17 Thus, the plaintiffs were not in a relationship with the director defendants that is an accepted category of fiduciary relationship. Consequently, the plaintiffs must plead the facts and circumstances said to support the conclusion that the relationship was fiduciary in character.

(Page 9)



18 The facts said to give rise to the conclusion that one party owed a fiduciary duty to another must be pleaded. See, for example, Joyce v Palassis [2008] WASCA 151 [28] - [32] and Joyce v Palassis [No 5] [2009] WASC 6 [21] - [27].

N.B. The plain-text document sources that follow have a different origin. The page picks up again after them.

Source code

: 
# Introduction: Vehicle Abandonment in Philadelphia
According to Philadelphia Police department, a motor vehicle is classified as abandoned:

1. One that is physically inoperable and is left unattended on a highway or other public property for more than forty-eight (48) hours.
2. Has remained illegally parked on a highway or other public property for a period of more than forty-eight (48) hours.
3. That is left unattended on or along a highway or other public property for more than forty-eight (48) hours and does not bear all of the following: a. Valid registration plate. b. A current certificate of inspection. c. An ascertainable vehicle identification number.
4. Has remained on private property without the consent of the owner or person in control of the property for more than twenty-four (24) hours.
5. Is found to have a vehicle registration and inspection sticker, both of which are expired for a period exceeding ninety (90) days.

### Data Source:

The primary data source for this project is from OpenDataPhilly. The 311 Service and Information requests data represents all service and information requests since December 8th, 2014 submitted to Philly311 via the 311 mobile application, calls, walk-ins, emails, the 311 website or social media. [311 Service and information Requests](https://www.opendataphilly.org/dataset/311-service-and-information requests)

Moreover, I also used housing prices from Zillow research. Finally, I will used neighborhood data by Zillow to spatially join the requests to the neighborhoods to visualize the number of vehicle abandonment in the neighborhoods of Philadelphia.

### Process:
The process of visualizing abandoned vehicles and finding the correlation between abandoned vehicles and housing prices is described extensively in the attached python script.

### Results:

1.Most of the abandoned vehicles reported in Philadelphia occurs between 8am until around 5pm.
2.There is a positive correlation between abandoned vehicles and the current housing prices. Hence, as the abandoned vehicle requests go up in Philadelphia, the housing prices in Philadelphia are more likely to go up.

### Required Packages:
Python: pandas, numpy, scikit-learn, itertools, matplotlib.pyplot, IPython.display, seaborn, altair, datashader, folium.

19 The facts said to give rise to the alleged fiduciary duty are not pleaded in the statement of claim. Insofar as any facts are pleaded (or stated in particulars) they are not arguably sufficient to give rise to a fiduciary duty. In particular, the pleaded facts that


    (1) the defendant directors were directors or representatives of Sagecorp;

    (2) Sagecorp was the licensee of an AFSL;

    (3) Sagecorp, as licensee, permitted the first defendant (Axis) and the third defendant (Ward) to act as its representatives;

    (4) Ward gave the plaintiffs some documents and material in the name of Sagecorp;

    (5) Axis and Ward had dealings with and gave financial advice to the plaintiffs;

    (6) Sagecorp and the defendant directors were aware of Ward's promotion of the Firepower Group


20 are not sufficient to found, even arguably, a fiduciary duty owed by the director defendants to the plaintiffs.

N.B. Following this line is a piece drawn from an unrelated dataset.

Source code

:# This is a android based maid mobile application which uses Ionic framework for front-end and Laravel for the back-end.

21 The plaintiffs' submissions deal specifically with the content of sub-pars 12.1, 12.2, 12.5 and 12.6 of the statement of claim. Those paragraphs each involve an allegation as to the conduct constituting the breach of fiduciary duty. They do not involve a pleading of material facts which give rise to the alleged fiduciary duty. As Le Miere J observed in Joyce v Palassis [No 5] [27] the pleading of an alleged fiduciary obligation and its content is not a pleading of material facts to found the alleged duty.

22 The plaintiffs' submissions also refer to s 180 and s 181 of the Corporations Act and the duties created by those sections. Again, those are duties owed to the company. Neither the Corporations Act nor the general law gives rise to a general right on the part of a person to claim for loss they say they suffered in consequence of a breach by a director of a duty owed by the director to a company.

(Page 10)



Conclusion

23 For these reasons I would strike out par 12 of the statement of claim with leave to replead.

24 I would order that the plaintiffs pay the fourth, fifth and sixth defendants' costs of the application which I fix at $1,650 pursuant to the practice directions.